-------- Input material

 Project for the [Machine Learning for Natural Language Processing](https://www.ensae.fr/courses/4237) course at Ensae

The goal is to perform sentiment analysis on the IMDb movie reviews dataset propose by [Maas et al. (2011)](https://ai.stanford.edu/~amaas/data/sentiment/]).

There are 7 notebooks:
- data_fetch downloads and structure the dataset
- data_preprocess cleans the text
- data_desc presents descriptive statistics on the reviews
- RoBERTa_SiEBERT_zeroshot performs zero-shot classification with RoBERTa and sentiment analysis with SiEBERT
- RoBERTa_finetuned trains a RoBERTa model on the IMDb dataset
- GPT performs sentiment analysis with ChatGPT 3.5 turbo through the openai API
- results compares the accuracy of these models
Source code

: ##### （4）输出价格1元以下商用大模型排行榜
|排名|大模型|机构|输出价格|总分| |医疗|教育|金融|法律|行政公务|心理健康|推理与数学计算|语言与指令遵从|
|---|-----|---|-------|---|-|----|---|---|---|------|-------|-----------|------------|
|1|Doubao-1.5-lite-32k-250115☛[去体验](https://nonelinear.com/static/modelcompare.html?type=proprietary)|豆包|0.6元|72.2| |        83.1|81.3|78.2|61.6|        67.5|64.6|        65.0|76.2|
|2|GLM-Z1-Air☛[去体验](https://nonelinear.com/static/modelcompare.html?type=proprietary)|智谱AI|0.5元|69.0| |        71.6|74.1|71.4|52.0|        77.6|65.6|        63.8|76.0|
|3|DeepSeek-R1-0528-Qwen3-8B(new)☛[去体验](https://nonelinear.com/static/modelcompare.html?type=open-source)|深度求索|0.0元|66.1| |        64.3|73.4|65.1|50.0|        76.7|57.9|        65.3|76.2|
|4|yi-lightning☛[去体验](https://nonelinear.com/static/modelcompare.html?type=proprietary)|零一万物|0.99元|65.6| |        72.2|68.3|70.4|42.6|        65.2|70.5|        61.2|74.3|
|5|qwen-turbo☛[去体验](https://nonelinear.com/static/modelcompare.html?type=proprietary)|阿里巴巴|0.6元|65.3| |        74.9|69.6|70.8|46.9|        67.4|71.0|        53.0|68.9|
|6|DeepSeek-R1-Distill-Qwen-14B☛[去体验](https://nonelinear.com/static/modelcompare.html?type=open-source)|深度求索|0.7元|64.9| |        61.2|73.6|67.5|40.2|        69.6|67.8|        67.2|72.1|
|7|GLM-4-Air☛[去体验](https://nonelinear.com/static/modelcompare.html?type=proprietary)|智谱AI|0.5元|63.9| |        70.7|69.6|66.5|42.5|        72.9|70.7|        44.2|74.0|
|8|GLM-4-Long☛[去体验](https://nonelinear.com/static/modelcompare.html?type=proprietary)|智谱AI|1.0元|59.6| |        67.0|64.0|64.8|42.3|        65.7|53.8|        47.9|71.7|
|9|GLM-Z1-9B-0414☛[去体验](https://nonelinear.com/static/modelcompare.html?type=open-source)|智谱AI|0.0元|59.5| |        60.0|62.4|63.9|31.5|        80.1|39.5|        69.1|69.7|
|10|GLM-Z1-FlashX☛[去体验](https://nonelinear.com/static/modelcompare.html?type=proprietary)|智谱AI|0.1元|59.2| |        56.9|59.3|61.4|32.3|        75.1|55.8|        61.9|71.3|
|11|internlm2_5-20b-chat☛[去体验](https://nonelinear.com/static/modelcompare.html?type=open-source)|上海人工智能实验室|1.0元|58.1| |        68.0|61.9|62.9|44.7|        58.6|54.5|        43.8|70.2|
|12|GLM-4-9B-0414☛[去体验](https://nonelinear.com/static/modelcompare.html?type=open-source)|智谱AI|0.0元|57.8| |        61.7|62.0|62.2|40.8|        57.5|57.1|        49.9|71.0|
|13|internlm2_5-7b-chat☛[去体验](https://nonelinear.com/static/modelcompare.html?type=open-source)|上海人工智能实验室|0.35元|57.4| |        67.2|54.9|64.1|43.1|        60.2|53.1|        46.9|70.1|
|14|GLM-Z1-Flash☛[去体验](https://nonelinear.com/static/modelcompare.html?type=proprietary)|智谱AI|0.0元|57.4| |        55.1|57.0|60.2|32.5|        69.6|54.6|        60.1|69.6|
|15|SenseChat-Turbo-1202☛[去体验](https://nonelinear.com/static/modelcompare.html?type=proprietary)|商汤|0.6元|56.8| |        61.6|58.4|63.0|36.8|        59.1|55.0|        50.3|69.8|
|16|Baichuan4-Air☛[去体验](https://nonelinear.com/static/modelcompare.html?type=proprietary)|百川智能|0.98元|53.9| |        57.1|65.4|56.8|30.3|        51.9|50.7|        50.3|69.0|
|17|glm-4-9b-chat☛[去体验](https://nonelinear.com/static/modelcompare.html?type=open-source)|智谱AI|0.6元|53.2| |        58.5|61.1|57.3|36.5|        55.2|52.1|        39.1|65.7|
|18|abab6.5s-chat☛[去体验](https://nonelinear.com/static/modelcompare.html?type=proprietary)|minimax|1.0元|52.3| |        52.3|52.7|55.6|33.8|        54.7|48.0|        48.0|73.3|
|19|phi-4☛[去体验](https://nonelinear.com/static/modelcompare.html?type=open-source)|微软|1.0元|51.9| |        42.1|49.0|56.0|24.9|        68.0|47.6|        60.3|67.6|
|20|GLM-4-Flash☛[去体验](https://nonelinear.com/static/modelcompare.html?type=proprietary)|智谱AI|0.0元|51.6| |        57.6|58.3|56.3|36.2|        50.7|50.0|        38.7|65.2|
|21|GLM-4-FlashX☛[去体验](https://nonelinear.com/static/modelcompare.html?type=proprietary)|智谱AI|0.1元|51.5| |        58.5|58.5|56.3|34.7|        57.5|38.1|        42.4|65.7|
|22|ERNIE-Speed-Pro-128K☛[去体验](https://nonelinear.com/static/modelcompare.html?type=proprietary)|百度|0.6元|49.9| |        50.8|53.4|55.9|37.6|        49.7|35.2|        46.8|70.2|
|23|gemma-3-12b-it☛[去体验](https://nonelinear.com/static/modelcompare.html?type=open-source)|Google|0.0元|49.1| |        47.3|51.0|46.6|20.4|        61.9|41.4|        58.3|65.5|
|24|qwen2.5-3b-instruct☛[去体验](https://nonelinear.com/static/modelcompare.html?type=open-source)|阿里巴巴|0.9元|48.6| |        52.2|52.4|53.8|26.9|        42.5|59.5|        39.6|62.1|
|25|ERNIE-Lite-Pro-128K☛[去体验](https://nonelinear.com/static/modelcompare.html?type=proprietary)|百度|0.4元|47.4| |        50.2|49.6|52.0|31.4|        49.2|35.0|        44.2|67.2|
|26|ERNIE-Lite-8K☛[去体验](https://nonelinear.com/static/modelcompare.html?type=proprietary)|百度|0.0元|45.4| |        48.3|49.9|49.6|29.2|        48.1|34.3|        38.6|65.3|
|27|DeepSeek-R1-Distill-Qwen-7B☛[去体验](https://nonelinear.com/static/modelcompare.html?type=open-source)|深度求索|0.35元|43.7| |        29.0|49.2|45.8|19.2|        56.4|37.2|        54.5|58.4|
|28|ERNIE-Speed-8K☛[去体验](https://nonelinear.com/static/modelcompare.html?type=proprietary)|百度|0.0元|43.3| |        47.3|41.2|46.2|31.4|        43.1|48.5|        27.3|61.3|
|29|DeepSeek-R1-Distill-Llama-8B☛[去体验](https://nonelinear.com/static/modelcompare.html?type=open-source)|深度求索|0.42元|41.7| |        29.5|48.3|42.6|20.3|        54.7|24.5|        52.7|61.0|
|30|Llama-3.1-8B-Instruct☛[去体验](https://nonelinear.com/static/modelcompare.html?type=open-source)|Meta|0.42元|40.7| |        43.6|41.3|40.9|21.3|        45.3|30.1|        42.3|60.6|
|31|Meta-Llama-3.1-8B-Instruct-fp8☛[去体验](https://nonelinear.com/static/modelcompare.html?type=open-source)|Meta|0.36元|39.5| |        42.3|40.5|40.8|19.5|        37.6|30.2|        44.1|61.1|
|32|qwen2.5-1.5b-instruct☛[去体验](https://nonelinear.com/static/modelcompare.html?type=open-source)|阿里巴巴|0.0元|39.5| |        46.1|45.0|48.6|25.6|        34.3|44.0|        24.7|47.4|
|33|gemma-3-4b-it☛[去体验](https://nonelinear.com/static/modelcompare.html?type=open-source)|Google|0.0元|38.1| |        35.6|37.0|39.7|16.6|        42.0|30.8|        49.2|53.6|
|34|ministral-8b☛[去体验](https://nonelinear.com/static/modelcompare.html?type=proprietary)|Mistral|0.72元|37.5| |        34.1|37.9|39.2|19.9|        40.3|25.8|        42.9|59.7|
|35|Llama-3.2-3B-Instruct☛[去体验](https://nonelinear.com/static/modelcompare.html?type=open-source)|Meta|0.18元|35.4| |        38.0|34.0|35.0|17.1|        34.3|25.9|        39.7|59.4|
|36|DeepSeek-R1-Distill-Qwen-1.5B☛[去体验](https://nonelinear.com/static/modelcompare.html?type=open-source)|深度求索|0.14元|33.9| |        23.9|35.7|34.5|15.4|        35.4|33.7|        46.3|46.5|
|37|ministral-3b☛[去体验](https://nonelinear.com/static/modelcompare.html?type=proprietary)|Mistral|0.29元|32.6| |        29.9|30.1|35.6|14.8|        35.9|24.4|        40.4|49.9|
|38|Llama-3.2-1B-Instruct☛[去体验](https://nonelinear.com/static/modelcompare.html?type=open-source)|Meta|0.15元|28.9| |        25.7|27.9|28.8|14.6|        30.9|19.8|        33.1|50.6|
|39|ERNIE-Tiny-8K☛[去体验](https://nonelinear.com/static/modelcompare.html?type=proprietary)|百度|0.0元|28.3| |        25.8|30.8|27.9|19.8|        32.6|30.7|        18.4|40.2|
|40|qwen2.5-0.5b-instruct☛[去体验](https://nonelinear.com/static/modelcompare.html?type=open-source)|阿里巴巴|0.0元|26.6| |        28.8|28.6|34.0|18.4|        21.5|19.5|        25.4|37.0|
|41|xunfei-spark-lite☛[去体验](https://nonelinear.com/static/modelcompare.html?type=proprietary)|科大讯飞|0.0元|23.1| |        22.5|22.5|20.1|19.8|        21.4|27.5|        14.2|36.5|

----------------
-------- Input material

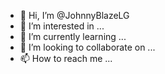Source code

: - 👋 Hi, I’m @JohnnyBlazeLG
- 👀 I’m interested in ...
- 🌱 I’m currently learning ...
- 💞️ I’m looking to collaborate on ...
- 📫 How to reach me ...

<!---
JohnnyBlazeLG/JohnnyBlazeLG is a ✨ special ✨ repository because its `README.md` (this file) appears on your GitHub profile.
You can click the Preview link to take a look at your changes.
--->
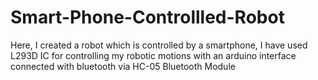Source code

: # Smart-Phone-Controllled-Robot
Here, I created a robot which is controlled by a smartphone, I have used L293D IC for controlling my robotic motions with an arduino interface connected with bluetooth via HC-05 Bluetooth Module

----------------

Action item: Find the line with "- 📫 How to reach me ..." and the line with "Here, I created" in the records above. Copy both and all lines between them exactly, without pictures.

Output of the exercise:
- 📫 How to reach me ...

<!---
JohnnyBlazeLG/JohnnyBlazeLG is a ✨ special ✨ repository because its `README.md` (this file) appears on your GitHub profile.
You can click the Preview link to take a look at your changes.
--->
Source code

: # Smart-Phone-Controllled-Robot
Here, I created a robot which is controlled by a smartphone, I have used L293D IC for controlling my robotic motions with an arduino interface connected with bluetooth via HC-05 Bluetooth Module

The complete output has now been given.